VES-13-18-RR:IT:EC 113940 GOB


Port Director of Customs
Attn.: Vessel Repair Liquidation Unit, Room 415 P.O. Box 2450
San Francisco, CA 94126

RE: Vessel Repair Entry No. C27-0061057-2; PRESIDENT LINCOLN, V-87; 19 U.S.C. 1466; Protest

Dear Madam:

This is in response to your memorandum of April 30, 1997, which forwarded the protest submitted on behalf of American President Lines, Ltd. ("protestant" or "APL") with respect to the above-referenced vessel repair entry.


The evidence of record indicates the following. The PRESIDENT LINCOLN ("vessel"), a U.S.-flag vessel owned and operated by the protestant arrived at the port of San Pedro, California on November 26, 1991. The subject vessel repair entry was timely filed. The vessel underwent certain foreign shipyard work in Kaohsiung, PRC in October and November of 1991.

In Ruling 112444 dated May 22, 1996, which contained our determinations on the application for relief with respect to the above-referenced entry, we found certain items dutiable and certain items nondutiable.

In Ruling 113707 dated October 31, 1996, the petition for relief with respect to the subject entry was granted in part and denied in part.


Whether the costs of the subject items are dutiable pursuant to 19 U.S.C. 1466.


19 U.S.C. 1466 provides for the payment of duty at a rate of fifty percent ad valorem on the cost of foreign repairs to vessels documented under the laws of the United States to engage in foreign or coastwise trade, or vessels intended to be employed in such trade.

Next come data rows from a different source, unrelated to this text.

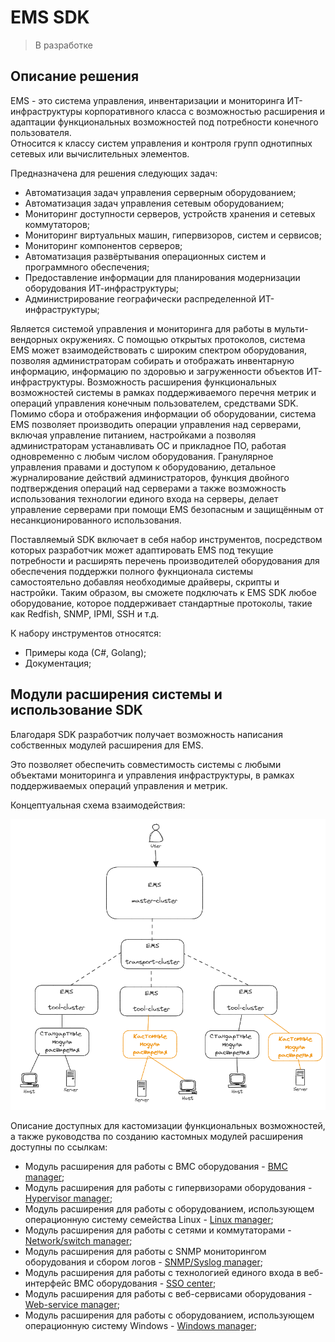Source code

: # EMS SDK

> В разработке

## Описание решения

EMS - это система управления, инвентаризации и мониторинга ИТ-инфраструктуры корпоративного класса с возможностью расширения и адаптации функциональных возможностей под потребности конечного пользователя.  
Относится к классу систем управления и контроля групп однотипных сетевых или вычислительных элементов.

Предназначена для решения следующих задач:

- Автоматизация задач управления серверным оборудованием;
- Автоматизация задач управления сетевым оборудованием;
- Мониторинг доступности серверов, устройств хранения и сетевых коммутаторов;
- Мониторинг виртуальных машин, гипервизоров, систем и сервисов;
- Мониторинг компонентов серверов;
- Автоматизация развёртывания операционных систем и программного обеспечения;
- Предоставление информации для планирования модернизации оборудования ИТ-инфраструктуры;
- Администрирование географически распределенной ИТ-инфраструктуры;

Является системой управления и мониторинга для работы в мульти-вендорных окружениях. С помощью открытых протоколов, система EMS может взаимодействовать с широким спектром оборудования, позволяя администраторам собирать и отображать инвентарную информацию, информацию по здоровью и загруженности объектов ИТ-инфраструктуры. Возможность расширения функциональных возможностей системы в рамках поддерживаемого перечня метрик и операций управления конечным пользователем, средствами SDK. Помимо сбора и отображения информации об оборудовании, система EMS позволяет производить операции управления над серверами, включая управление питанием, настройками а позволяя администраторам устанавливать ОС и прикладное ПО, работая одновременно с любым числом оборудования. Гранулярное управления правами и доступом к оборудованию, детальное журналирование действий администраторов, функция двойного подтверждения операций над серверами а также возможность использования технологии единого входа на серверы, делает управление серверами при помощи EMS безопасным и защищённым от несанкционированного использования.

Поставляемый SDK включает в себя набор инструментов, посредством которых разработчик может адаптировать EMS под текущие потребности и расширять перечень производителей оборудования для обеспечения поддержки полного фукнционала системы самостоятельно добавляя необходимые драйверы, скрипты и настройки. Таким образом, вы сможете подключать к EMS SDK любое оборудование, которое поддерживает стандартные протоколы, такие как Redfish, SNMP, IPMI, SSH и т.д. 

К набору инструментов относятся:

- Примеры кода (С#, Golang);
- Документация;

## Модули расширения системы и использование SDK

Благодаря SDK разработчик получает возможность написания собственных модулей расширения для EMS.

Это позволяет обеспечить совместимость системы с любыми объектами мониторинга и управления инфраструктуры, в рамках поддерживаемых операций управления и метрик.

Концептуальная схема взаимодействия:

![common](common.png)

Описание доступных для кастомизации функциональных возможностей, а также руководства по созданию кастомных модулей расширения доступны по ссылкам:

- Модуль расширения для работы с BMC оборудования - [BMC manager](extend_bmc);
- Модуль расширения для работы с гипервизорами оборудования - [Hypervisor manager](extend_hypervisor);
- Модуль расширения для работы с оборудованием, использующем операционную систему семейства Linux - [Linux manager](extend_linux);
- Модуль расширения для работы с сетями и коммутаторами - [Network/switch manager](extend_network_switch);
- Модуль расширения для работы с SNMP мониторингом оборудования и сбором логов - [SNMP/Syslog manager](extend_snmp);
- Модуль расширения для работы с технологией единого входа в веб-интерфейс BMC оборудования - [SSO center](extend_sso_bmc);
- Модуль расширения для работы с веб-сервисами оборудования - [Web-service manager](extend_web_service);
- Модуль расширения для работы с оборудованием, использующем операционную систему Windows - [Windows manager](extend_windows);
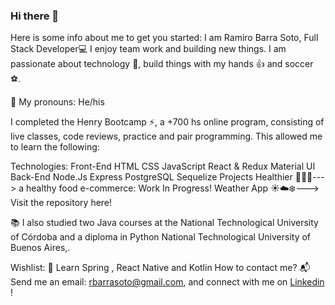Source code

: ### Hi there 👋


Here is some info about me to get you started:
I am Ramiro Barra Soto, Full Stack Developer💻 I enjoy team work and building new things. I am passionate about technology 📡, build things with my hands 👍 and soccer ⚽.

📛 My pronouns: He/his

I completed the Henry Bootcamp ⚡, a +700 hs online program, consisting of live classes, code reviews, practice and pair programming. This allowed me to learn the following:

Technologies:
Front-End
HTML
CSS
JavaScript
React & Redux
Material UI
Back-End
Node.Js
Express
PostgreSQL
Sequelize
Projects
Healthier 🍅🌽🍉---> a healthy food e-commerce: Work In Progress!
Weather App ☀️☁️❄️---> Visit the repository here!

📚 I also studied two Java courses at the National Technological University of Córdoba and a diploma in Python National Technological University of Buenos Aires,.

Wishlist:
🌱 Learn Spring , React Native and Kotlin 
How to contact me?
📬 Send me an email: rbarrasoto@gmail.com, and connect with me on [Linkedin](https://www.linkedin.com/in/ramiro-barra-soto/) !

As we have stated previously, this entry is a "pre-Texaco" entry, i.e., an entry filed prior to the appellate decision in Texaco Marine Services, Inc., and Texaco Refining and Marketing, Inc. v. United States, 44 F.3d 1539 (CAFC 1994), aff'g 815 F.Supp. 1484 (CIT 1993).

In its application of the vessel repair statute, the Customs Service has held that modifications, alterations, or additions to the hull and fittings of a vessel are not subject to vessel repair duties. The identification of work constituting modifications vis-a-vis work constituting repairs has evolved from judicial and administrative precedent. In considering whether an operation has resulted in a nondutiable modification, the following factors have been considered:

1. Whether there is a permanent incorporation into the hull or superstructure of a vessel, either in a structural sense or as demonstrated by means of attachment so as to be indicative of a permanent incorporation. See United States v. Admiral Oriental Line, 18 C.C.P.A. 137 (1930). However, we note that a permanent incorporation or attachment does not necessarily involve a modification; it may involve a dutiable repair.

2. Whether in all likelihood an item would remain aboard a vessel during an extended lay-up.

3. Whether an item constitutes a new design feature and does not merely replace a part, fitting, or structure that is performing a similar function.

4. Whether an item provides an improvement or enhancement in operation or efficiency of the vessel.

Items For Which Relief Is Requested

Item 515.1 (fourth and final sub-item p. 22). Longitudinal Hatch Coaming Repaired at Row 12, Aft (P/S). This item was thoroughly discussed in Ruling 112444, the application ruling in this case. APL did not request relief with respect to this item in its petition (Ruling 113707).

The invoice reflects that this item is a dutiable repair, i.e., the hatch coaming was "repaired" (see heading, above) and "cropped and renewed." Accordingly, we find that it is dutiable.

Item 515.2 (first sub-item on p. 31). Modification of Hatch Cover and Coaming #1 through #9 of Bearing Pad Assembly. The invoice description reflects that this item is a modification. Accordingly, we find that it is nondutiable.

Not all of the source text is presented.